2.4.3 全细胞转化体系中表面活性剂的优化

对于全细胞转化过程中的底物分子HQ和蔗糖，细胞膜对底物分子的渗透能力是影响物质进出细胞的重要因素。因此在全细胞转化体系中添加不同浓度的表面活性剂，利用HPLC检测α-熊果苷的产量。当添加的表面活性剂为Tween-80时，α-熊果苷的产量没有得到明显的提高，如图9-a所示，当添加的表面活性剂为Triton X-100时，如图9-b所示，添加体积分数为1% Triton X-100时，α-熊果苷的产量提高至110.3 g/L，相比对照提高了15.6%。Triton X-100属于非离子表面活性剂，能部分溶解细胞膜，相比于其他活性剂能更好地保证细胞膜的完整性，对细胞毒性小。

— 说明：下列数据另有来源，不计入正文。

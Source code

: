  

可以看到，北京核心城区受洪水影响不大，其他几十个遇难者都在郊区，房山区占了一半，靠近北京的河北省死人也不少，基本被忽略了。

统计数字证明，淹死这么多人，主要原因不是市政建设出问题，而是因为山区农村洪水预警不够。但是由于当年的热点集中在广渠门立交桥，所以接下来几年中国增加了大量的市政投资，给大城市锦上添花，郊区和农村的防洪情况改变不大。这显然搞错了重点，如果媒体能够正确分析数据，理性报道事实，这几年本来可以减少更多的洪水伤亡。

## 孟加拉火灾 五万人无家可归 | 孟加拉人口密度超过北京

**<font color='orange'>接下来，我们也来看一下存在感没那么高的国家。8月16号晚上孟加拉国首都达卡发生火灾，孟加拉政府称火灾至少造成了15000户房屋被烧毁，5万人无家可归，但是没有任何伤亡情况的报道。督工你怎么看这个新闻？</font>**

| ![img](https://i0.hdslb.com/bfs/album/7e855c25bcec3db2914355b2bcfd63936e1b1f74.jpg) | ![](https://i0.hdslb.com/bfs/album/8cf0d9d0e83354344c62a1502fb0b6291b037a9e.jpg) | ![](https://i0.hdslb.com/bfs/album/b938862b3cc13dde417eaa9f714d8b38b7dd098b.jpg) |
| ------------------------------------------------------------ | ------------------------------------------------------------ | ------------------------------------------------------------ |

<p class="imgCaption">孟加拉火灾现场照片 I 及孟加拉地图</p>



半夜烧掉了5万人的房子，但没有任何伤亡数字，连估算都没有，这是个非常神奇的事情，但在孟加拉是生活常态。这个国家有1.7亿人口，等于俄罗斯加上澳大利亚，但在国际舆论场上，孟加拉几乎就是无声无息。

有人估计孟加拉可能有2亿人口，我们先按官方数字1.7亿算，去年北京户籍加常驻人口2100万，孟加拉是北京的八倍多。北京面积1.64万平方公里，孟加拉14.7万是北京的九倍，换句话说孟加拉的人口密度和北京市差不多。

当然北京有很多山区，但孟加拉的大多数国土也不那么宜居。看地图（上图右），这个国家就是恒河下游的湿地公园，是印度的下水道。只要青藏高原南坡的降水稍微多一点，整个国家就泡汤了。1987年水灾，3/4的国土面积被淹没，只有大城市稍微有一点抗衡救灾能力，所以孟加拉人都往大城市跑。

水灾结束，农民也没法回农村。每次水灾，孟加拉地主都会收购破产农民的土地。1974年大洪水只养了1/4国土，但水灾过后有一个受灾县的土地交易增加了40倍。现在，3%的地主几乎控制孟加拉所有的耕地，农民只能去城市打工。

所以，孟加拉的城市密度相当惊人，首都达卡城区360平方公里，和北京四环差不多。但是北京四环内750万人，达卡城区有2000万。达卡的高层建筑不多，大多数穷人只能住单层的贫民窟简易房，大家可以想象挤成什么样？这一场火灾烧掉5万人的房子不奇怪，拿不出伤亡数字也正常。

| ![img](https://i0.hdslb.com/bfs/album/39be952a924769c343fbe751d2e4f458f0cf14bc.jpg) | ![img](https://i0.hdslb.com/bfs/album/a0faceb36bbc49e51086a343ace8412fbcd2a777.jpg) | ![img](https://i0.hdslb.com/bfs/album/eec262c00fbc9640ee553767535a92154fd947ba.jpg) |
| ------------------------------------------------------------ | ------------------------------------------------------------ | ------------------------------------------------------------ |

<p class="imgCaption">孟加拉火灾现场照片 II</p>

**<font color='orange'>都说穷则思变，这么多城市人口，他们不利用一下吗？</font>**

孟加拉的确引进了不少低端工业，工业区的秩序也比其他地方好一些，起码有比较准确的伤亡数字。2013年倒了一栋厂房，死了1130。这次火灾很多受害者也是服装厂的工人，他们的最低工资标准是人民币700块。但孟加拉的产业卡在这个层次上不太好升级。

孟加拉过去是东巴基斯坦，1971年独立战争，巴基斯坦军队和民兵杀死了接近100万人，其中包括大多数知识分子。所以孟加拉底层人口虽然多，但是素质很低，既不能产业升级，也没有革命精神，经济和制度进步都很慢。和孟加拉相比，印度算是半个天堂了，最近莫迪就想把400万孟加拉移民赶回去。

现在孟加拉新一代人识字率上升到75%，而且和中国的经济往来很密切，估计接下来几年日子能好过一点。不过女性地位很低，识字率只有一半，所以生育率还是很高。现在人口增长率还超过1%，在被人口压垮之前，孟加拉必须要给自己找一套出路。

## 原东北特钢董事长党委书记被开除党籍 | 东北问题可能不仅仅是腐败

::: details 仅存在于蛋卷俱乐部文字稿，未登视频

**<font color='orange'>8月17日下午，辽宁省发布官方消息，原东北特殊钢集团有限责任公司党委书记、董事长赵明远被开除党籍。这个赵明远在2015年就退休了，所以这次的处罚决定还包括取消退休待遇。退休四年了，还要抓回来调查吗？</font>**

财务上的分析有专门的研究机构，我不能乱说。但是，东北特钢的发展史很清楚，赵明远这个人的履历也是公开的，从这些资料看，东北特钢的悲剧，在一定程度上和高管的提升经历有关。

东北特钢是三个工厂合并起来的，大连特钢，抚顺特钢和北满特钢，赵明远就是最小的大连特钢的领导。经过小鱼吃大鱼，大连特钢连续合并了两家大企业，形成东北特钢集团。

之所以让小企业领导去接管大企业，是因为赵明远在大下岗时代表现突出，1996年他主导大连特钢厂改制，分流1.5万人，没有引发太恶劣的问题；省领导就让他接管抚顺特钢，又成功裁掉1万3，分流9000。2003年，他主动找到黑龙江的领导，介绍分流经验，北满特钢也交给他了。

a-Tween-80添加体积分数对α-熊果苷的产量影响；b-Triton X-100添加体积分数对α-熊果苷的产量影响

3 结论

将变异链球菌StreptococcusmutansUA159中克隆得到的蔗糖磷酸化酶(SmSP)，在枯草芽孢杆菌BacillussubtilisWB600中成功地异源表达。筛选出了表达SmSP的最佳载体pP43NMK-P43，通过定点饱和突变的方式，获得了转糖基效率较高的突变体SmSPI336L，并对获得的重组菌株B.subtilisWB600/ pP43NMK-P43-SmSPI336L全细胞转化合成α-熊果苷的条件进行优化，最终α-熊果苷的产量达到了110.3 g/L，HQ摩尔转化率为88.7%。与已报道的α-熊果苷生产方法相比，利用该法生产α-熊果苷的产量高，方法简单。对蔗糖磷酸化酶loop A区域的突变，为提高该酶与糖基受体底物的结合能力提供了新策略，也为利用蔗糖磷酸化酶高效生物转化合成α-熊果苷奠定了基础。